Namun, satu hal yang perlu dicatat, kompensasi dalam hal ini adalah bisa lebih dari gaji. Di luar kenaikan gaji langsung, perusahaan mungkin menawarkan jaminan promosi dengan batas waktu yang jelas untuk kenaikan kompensasi. Atasan juga bisa memberikan tunjangan dan fasilitas, seperti makanan gratis, hari libur, dan otonomi untuk memilih proyek.
- Minimnya dukungan
Karyawan tentu mampu dan mau menerima kondisi kerja yang sulit, ketika mereka tahu atasan ada di pihak mereka. Sikap peduli dan perhatian dari atasan dapat membantu menjaga motivasi para pekerja.

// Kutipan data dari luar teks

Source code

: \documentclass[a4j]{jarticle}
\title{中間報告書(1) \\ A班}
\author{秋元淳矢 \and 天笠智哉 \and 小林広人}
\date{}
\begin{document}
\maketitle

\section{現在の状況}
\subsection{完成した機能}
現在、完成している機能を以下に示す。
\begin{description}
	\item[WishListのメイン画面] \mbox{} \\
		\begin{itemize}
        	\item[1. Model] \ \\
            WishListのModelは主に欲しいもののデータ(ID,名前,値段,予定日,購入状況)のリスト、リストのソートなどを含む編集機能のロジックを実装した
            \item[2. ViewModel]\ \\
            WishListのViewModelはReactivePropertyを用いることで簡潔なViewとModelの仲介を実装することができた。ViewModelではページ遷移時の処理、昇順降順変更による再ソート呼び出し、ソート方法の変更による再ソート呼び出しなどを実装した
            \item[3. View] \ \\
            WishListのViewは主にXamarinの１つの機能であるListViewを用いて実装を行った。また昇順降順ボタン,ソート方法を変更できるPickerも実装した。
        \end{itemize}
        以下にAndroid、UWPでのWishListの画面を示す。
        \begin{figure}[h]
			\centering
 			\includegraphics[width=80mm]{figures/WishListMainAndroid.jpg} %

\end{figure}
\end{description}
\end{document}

Akan tetapi, seorang karyawan bisa berhenti dari kinerja mereka dan mengambil sikap quiet quitting saat atasan tidak memikirkan kepentingan terbaik, atau tidak bisa mengadvokasi mereka. Di sisi lain, kita juga perlu memahami kalau atasan seperti ini belum tentu buruk, mungkin saja ia tidak sadar, kewalahan, atau kurang efektif dalam meringankan beban karyawannya.
Dalam beberapa kasus, karyawan mengungkapkan keprihatinan mereka dan meminta bantuan. Tetapi, sayangnya atasan terlalu lambat dalam mengambil tindakan atau bahkan tidak pernah mengambil tindakan.
- Harapan yang tak jelas
Quiet quitting bisa terjadi karena karyawan merasa atasan punya harapan yang kurang realistis, dan malah menuntut hal yang tak masuk akal.
Secara sederhana, karyawan yang memutuskan untuk melakukan quiet quitting merasa perusahaan sudah meminta terlalu banyak pekerjaan tanpa adanya diskusi sebelumnya. Hal ini akhirnya membuat karyawan bekerja dengan posisi yang berbeda dari apa yang mereka terima dan harapkan, atau mengambil peran ganda.
Bahkan, karyawan bisa melakukan pekerjaan untuk dua atau tiga posisi yang berbeda. Tetapi, mungkin juga tujuan dan metrik yang ditetapkan terus berubah atau tidak jelas sama sekali.
Seorang pekerja mungkin saja percaya kalau mereka melakukannya dengan baik dan melampauinya, tetapi atasan terus meminta lebih banyak dan tidak memberikan feedback tentang kinerja yang baik tersebut.
Quiet quitting muncul akibat karyawan salah dalam memahami harapan manajer, dan manajer juga gagal memperbaiki kesalahpahaman tersebut.
- Buruknya komunikasi
Fenomena quiet quitting bisa terjadi karena karyawan tidak tahu bagaimana cara mengungkapkan masalah mereka, atau takut untuk mengatakannya. Mereka juga mungkin beranggapan bahwa atasan cuek terhadap kekhawatiran mereka, tidak menjelaskan masalah ini secara detil atau salah berasumsi bahwa ternyata atasan sudah mengetahuinya.
Hal ini mungkin membuat karyawan menjadi takut dan ingin menghindari konflik, atau tidak pernah mengangkat masalah, sehingga mereka diam-diam menarik diri dengan alasan memberanikan diri untuk mengungkapkan masalah.